“I been workin’ this mornin’. I been diggin’ up the ground to bed up some onions. No I don’t work every day. Sometimes I feel ailin’—don’t feel like doin’ nothin’.
“I wasn’t big enough to ’member ’bout the war. All I ‘member is seein’ the soldiers retirin’ from the war. They come by my old master’s plantation. The Yankees was in front—they was the horsebackers. Then come the wagons and then the southern soldiers comin’ along in droves.
“I was born in Arkansas. My mother and father belonged to Dr. Jordan. He was the biggest slaveholder in Arkansas. He was called the ’Nigger Ruler’. If the overseer couldn’t make a slave behave, the old doctor went out with a gun and shot him. When the slaves on other plantations couldn’t be ruled, they was sold to Dr.
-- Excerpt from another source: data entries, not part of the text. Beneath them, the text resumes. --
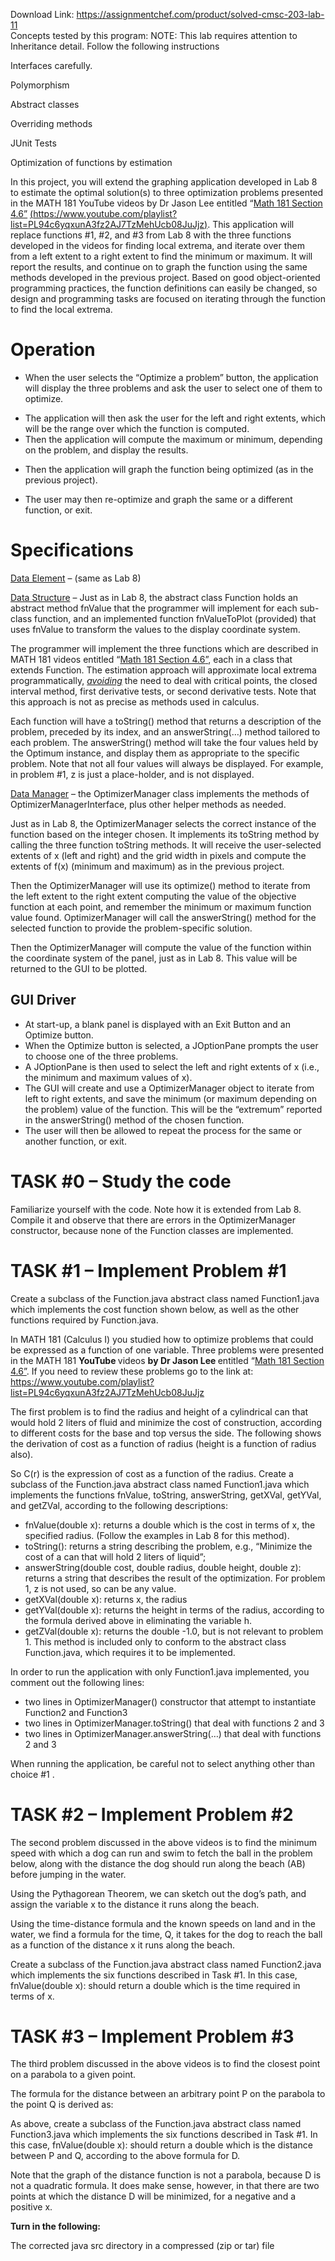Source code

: Download Link: https://assignmentchef.com/product/solved-cmsc-203-lab-11
<br>
Concepts tested by this program:        NOTE: This lab requires attention to             Inheritance      detail. Follow the following instructions

Interfaces                                                                           carefully.

Polymorphism

Abstract classes

Overriding methods

JUnit Tests

Optimization of functions by estimation

In this project, you will extend the graphing application developed in Lab 8 to estimate the optimal solution(s) to three optimization problems presented in the MATH 181 YouTube videos by Dr Jason Lee entitled “<a href="https://www.youtube.com/playlist?list=PL94c6yqxunA3fz2AJ7TzMehUcb08JuJjz">Math 181 </a><a href="https://www.youtube.com/playlist?list=PL94c6yqxunA3fz2AJ7TzMehUcb08JuJjz">Section 4.6</a><a href="https://www.youtube.com/playlist?list=PL94c6yqxunA3fz2AJ7TzMehUcb08JuJjz">”</a> <a href="https://www.youtube.com/playlist?list=PL94c6yqxunA3fz2AJ7TzMehUcb08JuJjz">(</a><a href="https://www.youtube.com/playlist?list=PL94c6yqxunA3fz2AJ7TzMehUcb08JuJjz">https://www.youtube.com/playlist?list=PL94c6yqxunA3fz2AJ7TzMehUcb08JuJjz</a><a href="https://www.youtube.com/playlist?list=PL94c6yqxunA3fz2AJ7TzMehUcb08JuJjz">)</a>.  This application will replace functions #1, #2, and #3 from Lab 8 with the three functions developed in the videos for finding local extrema, and iterate over them from a left extent to a right extent to find the minimum or maximum.  It will report the results, and continue on to graph the function using the same methods developed in the previous project.  Based on good object-oriented programming practices, the function definitions can easily be changed, so design and programming tasks are focused on iterating through the function to find the local extrema. <em> </em>

<h1>Operation</h1>

<ul>

 <li>When the user selects the “Optimize a problem” button, the application will display the three problems and ask the user to select one of them to optimize.</li>

</ul>




<ul>

 <li>The application will then ask the user for the left and right extents, which will be the range over which the function is computed.</li>

 <li>Then the application will compute the maximum or minimum, depending on the problem, and display the results.</li>

</ul>




<ul>

 <li>Then the application will graph the function being optimized (as in the previous project).</li>

</ul>




<ul>

 <li>The user may then re-optimize and graph the same or a different function, or exit.</li>

</ul>

<strong> </strong>

<h1>Specifications</h1>

<u>Data Element</u> – (same as Lab 8)




<u>Data Structure</u> – Just as in Lab 8, the abstract class Function holds an abstract method fnValue that the programmer will implement for each sub-class function, and an implemented function fnValueToPlot (provided) that uses fnValue to transform the values to the display coordinate system.

The programmer will implement the three functions which are described in MATH 181 videos entitled “<a href="https://www.youtube.com/playlist?list=PL94c6yqxunA3fz2AJ7TzMehUcb08JuJjz">Math 181 </a><a href="https://www.youtube.com/playlist?list=PL94c6yqxunA3fz2AJ7TzMehUcb08JuJjz">Section 4.6</a><a href="https://www.youtube.com/playlist?list=PL94c6yqxunA3fz2AJ7TzMehUcb08JuJjz">”</a>, each in a class that extends Function.  The estimation approach will approximate local extrema programmatically, <em><u>avoiding</u></em> the need to deal with critical points, the closed interval method, first derivative tests, or second derivative tests.  Note that this approach is not as precise as methods used in calculus.

Each function will have a toString() method that returns a description of the problem, preceded by its index, and an answerString(…) method tailored to each problem.  The answerString() method will take the four values held by the Optimum instance, and display them as appropriate to the specific problem.  Note that not all four values will always be displayed.  For example, in problem #1, z is just a place-holder, and is not displayed.

<u>Data Manager</u> – the OptimizerManager class implements the methods of OptimizerManagerInterface, plus other helper methods as needed.

Just as in Lab 8, the OptimizerManager selects the correct instance of the function based on the integer chosen. It implements its toString method by calling the three function toString methods.  It will receive the user-selected extents of x (left and right) and the grid width in pixels and compute the extents of f(x) (minimum and maximum) as in the previous project.

Then the OptimizerManager will use its optimize() method to iterate from the left extent to the right extent computing the value of the objective function at each point, and remember the minimum or maximum function value found.  OptimizerManager will call the answerString() method for the selected function to provide the problem-specific solution.

Then the OptimizerManager will compute the value of the function within the coordinate system of the panel, just as in Lab 8.  This value will be returned to the GUI to be plotted.

<h2>GUI Driver</h2>

<ul>

 <li>At start-up, a blank panel is displayed with an Exit Button and an Optimize button.</li>

 <li>When the Optimize button is selected, a JOptionPane prompts the user to choose one of the three problems.</li>

 <li>A JOptionPane is then used to select the left and right extents of x (i.e., the minimum and maximum values of x).</li>

 <li>The GUI will create and use a OptimizerManager object to iterate from left to right extents, and save the minimum (or maximum depending on the problem) value of the function. This will be the “extremum” reported in the answerString() method of the chosen function.</li>

 <li>The user will then be allowed to repeat the process for the same or another function, or exit.</li>

</ul>




<strong>           </strong>

<h1>TASK #0 – Study the code</h1>

Familiarize yourself with the code. Note how it is extended from Lab 8.  Compile it and observe that there are errors in the OptimizerManager constructor, because none of the Function classes are implemented.

<h1>TASK #1 – Implement Problem #1</h1>

Create a subclass of the Function.java abstract class named Function1.java which implements the cost function shown below, as well as the other functions required by Function.java.




In MATH 181 (Calculus I) you studied how to optimize problems that could be expressed as a function of one variable.  Three problems were presented in the MATH 181 <strong>YouTube </strong>videos <strong>by Dr Jason Lee </strong>entitled “<a href="https://www.youtube.com/playlist?list=PL94c6yqxunA3fz2AJ7TzMehUcb08JuJjz">Math 181 Section 4.6</a><a href="https://www.youtube.com/playlist?list=PL94c6yqxunA3fz2AJ7TzMehUcb08JuJjz">”</a>.  If you need to review these problems go to the link at:<strong>              </strong><a href="https://www.youtube.com/playlist?list=PL94c6yqxunA3fz2AJ7TzMehUcb08JuJjz">https://www.youtube.com/playlist?list=PL94c6yqxunA3fz2AJ7TzMehUcb08JuJjz</a>

The first problem is to find the radius and height of a cylindrical can that would hold 2 liters of fluid and minimize the cost of construction, according to different costs for the base and top versus the side.  The following shows the derivation of cost as a function of radius (height is a function of radius also).




So C(r) is the expression of cost as a function of the radius.  Create a subclass of the Function.java abstract class named Function1.java which implements the functions fnValue, toString, answerString, getXVal, getYVal, and getZVal, according to the following descriptions:

<ul>

 <li>fnValue(double x): returns a double which is the cost in terms of x, the specified radius. (Follow the examples in Lab 8 for this method).</li>

 <li>toString(): returns a string describing the problem, e.g., “Minimize the cost of a can that will hold 2 liters of liquid”;</li>

 <li>answerString(double cost, double radius, double height, double z): returns a string that describes the result of the optimization. For problem 1, z is not used, so can be any value.</li>

 <li>getXVal(double x): returns x, the radius</li>

 <li>getYVal(double x): returns the height in terms of the radius, according to the formula derived above in eliminating the variable h.</li>

 <li>getZVal(double x): returns the double -1.0, but is not relevant to problem 1.  This method is included only to conform to the abstract class Function.java, which requires it to be implemented.</li>

</ul>




In order to run the application with only Function1.java implemented, you comment out the following lines:

<ul>

 <li>two lines in OptimizerManager() constructor that attempt to instantiate Function2 and Function3</li>

 <li>two lines in OptimizerManager.toString() that deal with functions 2 and 3</li>

 <li>two lines in OptimizerManager.answerString(…) that deal with functions 2 and 3</li>

</ul>

When running the application, be careful not to select anything other than choice #1 .




<h1>TASK #2 – Implement Problem #2</h1>

The second problem discussed in the above videos is to find the minimum speed with which a dog can run and swim to fetch the ball in the problem below, along with the distance the dog should run along the beach (AB) before jumping in the water.




Using the Pythagorean Theorem, we can sketch out the dog’s path, and assign the variable x to the distance it runs along the beach.




Using the time-distance formula and the known speeds on land and in the water, we find a formula for the time, Q, it takes for the dog to reach the ball as a function of the distance x it runs along the beach.




Create a subclass of the Function.java abstract class named Function2.java which implements the six functions described in Task #1.  In this case, fnValue(double x): should return a double which is the time required in terms of x.




<h1>TASK #3 – Implement Problem #3</h1>

The third problem discussed in the above videos is to find the closest point on a parabola to a given point.




The formula for the distance between an arbitrary point P on the parabola to the point Q is derived as:




As above, create a subclass of the Function.java abstract class named Function3.java which implements the six functions described in Task #1.  In this case, fnValue(double x): should return a double which is the distance between P and Q, according to the above formula for D.

Note that the graph of the distance function is not a parabola, because D is not a quadratic formula.  It does make sense, however, in that there are two points at which the distance D will be minimized, for a negative and a positive x.




<strong>Turn in the following: </strong>

The corrected java src directory in a compressed (zip or tar) file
Jordan and he ruled ’em or killed ’em.
“I don’t ’member much else ’bout my old master but I ’member my old mistress. The last crop she made before freedom, she had two plantations with overseers on ’em and on one plantation they didn’t ’low no kind a slave ’cept South Carlinans. But on the other plantation the slaves come from different places.
“After the war we went to Texas and I ’member my old mistress come down there to get her old colored folks to come back to Arkansas. Lots of ’em went back with her. She called herself givin’ ’em a home. I don’t know what she paid—I never heard a breath of that but she hoped ’em to get back. I didn’t go—I stayed in Texas and growed up and married there and then come back to Arkansas in 1882.
“Oh yes’m—the Ku Klux was plentiful after peace. They went about robbin’ people.
“Some of the colored folks thought they was better off when they was slaves. They was the ones that had good masters. Some of the masters didn’t ’low the overseers to ’buke the slaves and some wouldn’t have overseers.
“I never did vote for no President, just for home officers. I don’t know what to say ’bout not letting the colored folks vote now. They have to pay taxes and ’spenses and I think they ought to have something to say ’bout things.
“‘How did you lose your arm?’ It was shot off. I got into a argument with a fellow what owed me twenty-four dollars. He decided to pay me off that way. That was when I was ’bout seventy. He’s dead now.
“I think the people is more wickeder now. The devil got more chances than he used to have and the people can’t do right if they want to.”
Name of interviewer: Mrs. Bernice Bowden Subject: Humorous Tales of Slavery Days
“I was born in 1854 and ’co’se I wasn’t big enough to work much in slavery times, but one thing I did do and that was to tote watermelons for the overseer and pile ’em on the porch.
“I ’member he said if we dropped one and broke it, we’d have to stop right there and eat the whole thing. I know I broke one on purpose so I could eat it and I ’member he made me scrape the rind and drink the juice. I know I eat till I was tired of that watermelon.